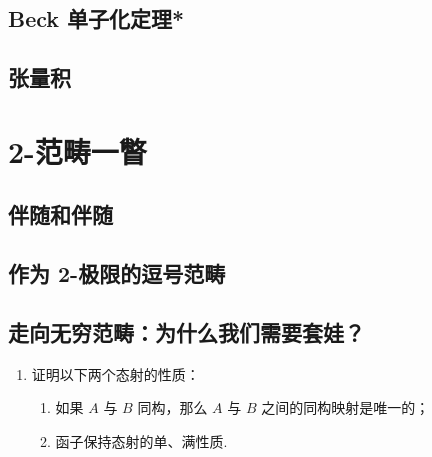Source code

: \subsection{Beck 单子化定理*}

\subsection{张量积}

\section{2-范畴一瞥}

\subsection{伴随和伴随}

\subsection{作为 2-极限的逗号范畴}

\subsection{走向无穷范畴：为什么我们需要套娃？}

\begin{exercise}

    \begin{enumerate}  %
        \item 证明以下两个态射的性质：
        \begin{enumerate}
            \item 如果 $A$ 与 $B$ 同构，那么 $A$ 与 $B$ 之间的同构映射是唯一的；
            \item 函子保持态射的单、满性质.
        \end{enumerate}
    \end{enumerate}
\end{exercise}
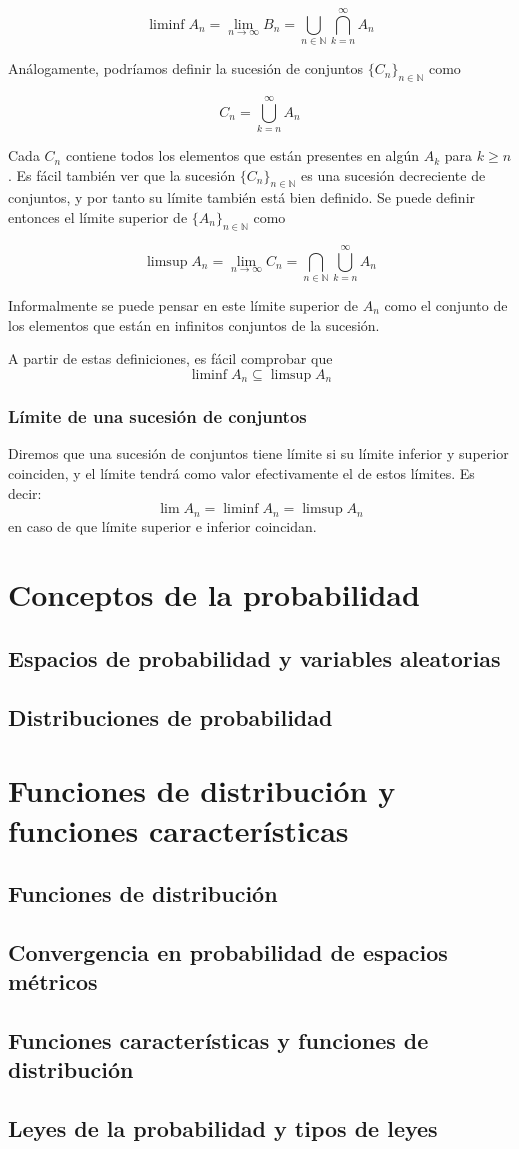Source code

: \documentclass[12pt,a4paper,openright]{book}
\begin{document}
 $$ \liminf A_n = \lim_{n\to\infty} B_n = \bigcup_{n\in\mathbb{N}} \bigcap_{k=n}^{\infty} A_n $$

 Análogamente, podríamos definir la sucesión de conjuntos $\{C_n\}_{n\in\mathbb{N}}$ como

 $$ C_n = \bigcup_{k=n}^{\infty} A_n $$

Cada $C_n$ contiene todos los elementos que están presentes en algún $A_k$ para $k \geq n$. Es fácil también ver que la sucesión $\{C_n\}_{n\in\mathbb{N}}$ es una sucesión decreciente de conjuntos, y por tanto su límite también está bien definido. Se puede definir entonces el límite superior de $\{A_n\}_{n\in\mathbb{N}}$
como 

$$ \limsup A_n = \lim_{n\to\infty} C_n = \bigcap_{n\in\mathbb{N}} \bigcup_{k=n}^{\infty} A_n $$

Informalmente se puede pensar en este límite superior de $A_n$ como el conjunto de los elementos que están en infinitos conjuntos de la sucesión.

A partir de estas definiciones, es fácil comprobar que 
$$ \liminf A_n \subseteq \limsup A_n $$

\subsection{Límite de una sucesión de conjuntos}
Diremos que una sucesión de conjuntos tiene límite si su límite inferior y superior coinciden, y el límite tendrá como valor efectivamente el de estos límites. Es decir: 
$$ \lim A_n = \liminf A_n = \limsup A_n $$ 
en caso de que límite superior e inferior coincidan.
\chapter{Conceptos de la probabilidad}
\section{Espacios de probabilidad y variables aleatorias}
\section{Distribuciones de probabilidad}
\chapter{Funciones de distribución y funciones características}
\section{Funciones de distribución}
\section{Convergencia en probabilidad de espacios métricos}
\section{Funciones características y funciones de distribución}
\section{Leyes de la probabilidad y tipos de leyes}
\end{document}
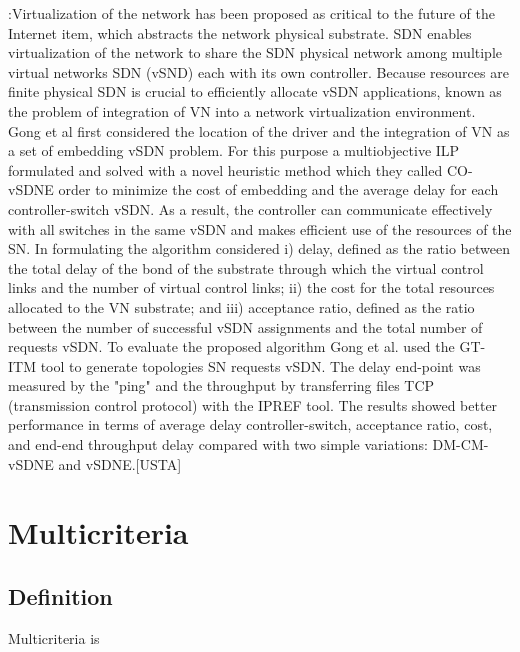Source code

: \documentclass[a4paper,10pt]{article}
\begin{document}
\cite{GoGi17}:Virtualization of the network has been proposed as critical to the future of the Internet item, which abstracts the network physical substrate. SDN enables virtualization of the network to share the SDN physical network among multiple virtual networks SDN (vSND) each with its own controller. Because resources are finite physical SDN is crucial to efficiently allocate vSDN applications, known as the problem of integration of VN into a network virtualization environment. Gong et al first considered the location of the driver and the integration of VN as a set of embedding vSDN problem. For this purpose a multiobjective ILP formulated and solved with a novel heuristic method which they called CO-vSDNE order to minimize the cost of embedding and the average delay for each controller-switch vSDN. As a result, the controller can communicate effectively with all switches in the same vSDN and makes efficient use of the resources of the SN. In formulating the algorithm considered i) delay, defined as the ratio between the total delay of the bond of the substrate through which the virtual control links and the number of virtual control links; ii) the cost for the total resources allocated to the VN substrate; and iii) acceptance ratio, defined as the ratio between the number of successful vSDN assignments and the total number of requests vSDN.
To evaluate the proposed algorithm Gong et al. used the GT-ITM tool to generate topologies SN requests vSDN. The delay end-point was measured by the "ping" and the throughput by transferring files TCP (transmission control protocol) with the IPREF tool. The results showed better performance in terms of average delay controller-switch, acceptance ratio, cost, and end-end throughput delay compared with two simple variations: DM-CM-vSDNE and vSDNE.[USTA]



\section{Multicriteria}
\subsection{Definition}
Multicriteria is
\end{document}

● ● ● ● ● ● ●

All lines of the listing holding the string "probabilidad" must be returned, copied as they stand.

\chapter{Conceptos de la probabilidad}
\section{Espacios de probabilidad y variables aleatorias}
\section{Distribuciones de probabilidad}
\section{Convergencia en probabilidad de espacios métricos}
\section{Leyes de la probabilidad y tipos de leyes}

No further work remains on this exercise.